JOHN : Pekiyi. (Durur) Öğretmenliğe geç başladım ben. Ve bu işi çok yapay buldum. Yani, “Ben bilirim – sen bilmezsin” kuralı yapay bir durumdu ve eğitimde bir istismarın söz konusu olduğunu sezinledim. Demin de söyledim ya okuldan nefret ediyordum. Öğretmenlerimden nefret ediyordum. Amir durumunda olan herkesten nefret ediyordum. Çünkü biliyorum ki, -sanmakla kalmıyor- biliyordum ki, başarısız olacaktım. Çünkü beceriksiz herifin biriydim. İş yoktu bende. Nihayet, yıllarca sonra ..(Durur) kendimi toparlar gibi olduğum zaman..başarısızlık illetinden kurtulmayı başardığım zaman ..İşte o zaman.

CAROL : Bu nasıl başarılıyor? (Durur)

JOHN : Önce kendini tartman gerek ..duygularını hareketlerini inceliyorsun. Ve kendi kendine diyorsun ki eğer öyle davrandımsa kendimi öyle bir insan olarak görüyorum.

CAROL : Anlamıyorum

JOHN : Eğer hep çakıyorsam, bu kendi kabiliyet-sizliğime inandığım içindir. Kabiliyetsiz olduğuma inanmaktan vazgeçersem belkide, arada sırada başarılı da olabilirim. Bak yaşam boyunca okulda üniversitede, iş hayatında karşılaştığın sınavlar çoğu zaman aptallar tarafından, aptallar gözetilerek düzenlenmiştir. Aslında başarısız olman için sebep yoktur. Bunlar senin değerinin bir ölçüsü olamaz. Hazırlop yutulmuş gereksiz bilgilerin geri püskürtülmesi için hazırlamışlardır. Anlamsız şeylerdir bunlar

ve o sınavlarda çakman doğaldır. İşte ben .. CAROL : Olamaz

JOHN : Öyledir. Hepsi budalalık, hepsi uydurma baksana bana. Profesörleri Atama Kurulu, Profesörleri Atama Kurulu’ymuş… beni sınayacaklar. Berbat Profesörler Kurulu. Yani, yeni bir “sınav” yapılıyor. Anlıyor musun? Beni sınayacaklar. Benim hakkımda oy kullanacaklar öyleleri var ki, ben o adamlara pabucumu boyatmam. Ama yine de, o muhteşem, Profesörleri Atama Komitesi’nin huzuruna çıkmak zorundayım. Oysa içimden kusmak geliyor. Ne yeteneksiz biri olduğumu yüzlerine karşı haykırmak geliyor içimden : “Bende iş yok. Ne diye seçiyorsunuz beni?”

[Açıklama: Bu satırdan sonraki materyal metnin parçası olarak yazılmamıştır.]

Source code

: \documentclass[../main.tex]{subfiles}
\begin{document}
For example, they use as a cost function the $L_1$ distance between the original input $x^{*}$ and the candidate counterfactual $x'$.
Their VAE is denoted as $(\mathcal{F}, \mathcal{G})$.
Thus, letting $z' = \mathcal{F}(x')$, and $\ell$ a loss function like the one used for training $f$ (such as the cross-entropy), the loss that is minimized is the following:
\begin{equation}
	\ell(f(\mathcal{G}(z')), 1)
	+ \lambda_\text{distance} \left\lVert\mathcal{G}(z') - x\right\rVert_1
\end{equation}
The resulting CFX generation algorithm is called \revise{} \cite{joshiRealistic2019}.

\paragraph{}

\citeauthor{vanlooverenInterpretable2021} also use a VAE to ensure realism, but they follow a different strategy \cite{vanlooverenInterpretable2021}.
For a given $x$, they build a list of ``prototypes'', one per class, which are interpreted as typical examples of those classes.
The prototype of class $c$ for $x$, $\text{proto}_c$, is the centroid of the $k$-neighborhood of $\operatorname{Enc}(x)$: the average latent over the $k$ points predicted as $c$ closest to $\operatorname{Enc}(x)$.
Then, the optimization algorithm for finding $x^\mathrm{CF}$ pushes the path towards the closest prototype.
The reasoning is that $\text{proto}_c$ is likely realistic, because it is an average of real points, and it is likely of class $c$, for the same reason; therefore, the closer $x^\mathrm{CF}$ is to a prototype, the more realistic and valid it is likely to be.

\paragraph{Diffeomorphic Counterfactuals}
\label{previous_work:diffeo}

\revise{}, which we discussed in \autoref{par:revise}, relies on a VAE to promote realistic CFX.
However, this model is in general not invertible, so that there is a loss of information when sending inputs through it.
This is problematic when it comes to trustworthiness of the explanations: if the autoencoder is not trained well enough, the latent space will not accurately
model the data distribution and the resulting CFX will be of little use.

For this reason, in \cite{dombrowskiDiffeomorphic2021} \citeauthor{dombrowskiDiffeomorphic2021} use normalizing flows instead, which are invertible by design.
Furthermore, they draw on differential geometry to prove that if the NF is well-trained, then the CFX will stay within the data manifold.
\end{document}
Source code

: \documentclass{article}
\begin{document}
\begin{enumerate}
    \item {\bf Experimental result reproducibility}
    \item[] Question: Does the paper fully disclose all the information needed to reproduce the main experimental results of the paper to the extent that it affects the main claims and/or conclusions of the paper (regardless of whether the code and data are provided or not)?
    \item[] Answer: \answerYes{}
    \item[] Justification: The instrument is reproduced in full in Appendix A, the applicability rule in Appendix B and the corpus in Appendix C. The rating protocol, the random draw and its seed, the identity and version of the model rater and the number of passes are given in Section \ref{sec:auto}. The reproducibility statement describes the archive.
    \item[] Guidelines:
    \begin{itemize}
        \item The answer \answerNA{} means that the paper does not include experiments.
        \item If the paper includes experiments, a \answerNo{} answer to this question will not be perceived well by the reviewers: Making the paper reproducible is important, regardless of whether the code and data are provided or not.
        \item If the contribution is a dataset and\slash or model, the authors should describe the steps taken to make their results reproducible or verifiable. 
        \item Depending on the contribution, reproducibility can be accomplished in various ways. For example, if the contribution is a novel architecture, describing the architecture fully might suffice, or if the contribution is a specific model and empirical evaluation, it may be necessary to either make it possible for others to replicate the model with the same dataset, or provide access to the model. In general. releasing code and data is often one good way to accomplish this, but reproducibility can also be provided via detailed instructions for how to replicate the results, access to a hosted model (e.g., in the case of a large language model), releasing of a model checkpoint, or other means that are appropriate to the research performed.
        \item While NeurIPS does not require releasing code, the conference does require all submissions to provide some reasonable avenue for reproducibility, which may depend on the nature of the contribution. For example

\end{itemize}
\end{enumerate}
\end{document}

CAROL : Ama onayladılar profesörlüğünüzü.

JOHN : Hayır. Onaylanacağı duyuruldu ama karar daha imzalanmadı. Anlıyor musun? Bugün, yarın deniliyor.

CAROL : Yaa.

JOHN : İmzalamayabilirler. Profesör olamayabilirim, evimi de satın alamayabilirim. Ne dersin? Belki de karanlık geçmişimi keşfederler. (Durur)

CAROL : Neymiş o?

JOHN : Hiç. Yok öyle bir şey. Yine de yeteneksizliğimin kokusunu alabilirler.

CAROL : Kokusunu mu?

JOHN : Koku alabilirler, koku. Anlıyor musun?

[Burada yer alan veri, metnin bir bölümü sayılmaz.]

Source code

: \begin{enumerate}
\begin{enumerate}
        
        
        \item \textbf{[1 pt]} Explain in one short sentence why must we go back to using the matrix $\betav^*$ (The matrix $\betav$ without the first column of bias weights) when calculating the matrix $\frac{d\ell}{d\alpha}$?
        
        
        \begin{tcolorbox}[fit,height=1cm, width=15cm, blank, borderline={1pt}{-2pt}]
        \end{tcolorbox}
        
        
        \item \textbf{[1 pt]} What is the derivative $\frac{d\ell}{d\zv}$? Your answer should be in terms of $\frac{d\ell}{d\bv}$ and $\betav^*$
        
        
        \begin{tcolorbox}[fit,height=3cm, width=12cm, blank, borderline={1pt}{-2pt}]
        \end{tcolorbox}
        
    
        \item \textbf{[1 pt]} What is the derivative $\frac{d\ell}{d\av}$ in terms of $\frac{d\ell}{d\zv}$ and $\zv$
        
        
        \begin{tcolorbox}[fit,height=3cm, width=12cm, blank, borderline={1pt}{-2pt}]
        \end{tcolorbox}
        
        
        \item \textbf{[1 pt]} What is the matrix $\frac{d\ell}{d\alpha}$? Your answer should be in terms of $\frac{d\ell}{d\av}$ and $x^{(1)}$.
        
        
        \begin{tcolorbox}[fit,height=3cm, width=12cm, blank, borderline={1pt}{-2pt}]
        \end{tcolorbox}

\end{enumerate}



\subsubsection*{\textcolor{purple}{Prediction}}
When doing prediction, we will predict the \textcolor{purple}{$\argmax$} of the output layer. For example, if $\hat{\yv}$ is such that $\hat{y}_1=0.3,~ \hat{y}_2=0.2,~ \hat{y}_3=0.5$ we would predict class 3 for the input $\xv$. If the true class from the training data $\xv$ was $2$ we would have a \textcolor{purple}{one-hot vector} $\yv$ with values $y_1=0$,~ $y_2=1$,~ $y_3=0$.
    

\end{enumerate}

Bak ben seni anlıyorum. Ben o garip hissin ne olduğunu biliyorum. Acaba profesör olmaya layık mıyım? Evime karıma aileme layık mıyım? Ve böyle.. anlatmaya çalıştığım bu. Eğitimde geliştirilen ana teori ki, yani o teori ki…

CAROL : Ben… Ben… (Durur)

JOHN : Ne var?

CAROL : Ben..

JOHN : Ne var?

CAROL : Bana verdiğiniz notu öğrenmek istiyorum. (Uzun sessizlik)

JOHN : Bu normal bir istek.

CAROL : Çok mu kötü?

JOHN : Hayır.

CAROL : Kızdınız mı bana?

JOHN : Hayır. Ben senden özür dilerim. Kaç not aldığını merak etmen doğal. Ve yine doğal olarak şu sırada aklın hep ona takılır. (Telefon çalar) Bir dakika.

CAROL : Ben gideyim artık.

JOHN : Gel anlaşalım seninle.

CAROL : Olamaz. Telefon…

JOHN : Bırak çalsın. Özel bir anlaşma. Gitme kal? Kursa yeni baştan başlayacağız. Sınıfta dikkati dağılan sen değil bendim diyeceğim. Sıfırdan kursa yeniden başlayacağız. Notun (100) olacak. son değerlendirmede de 100 alacaksın. (Telefonun sesi kesilir)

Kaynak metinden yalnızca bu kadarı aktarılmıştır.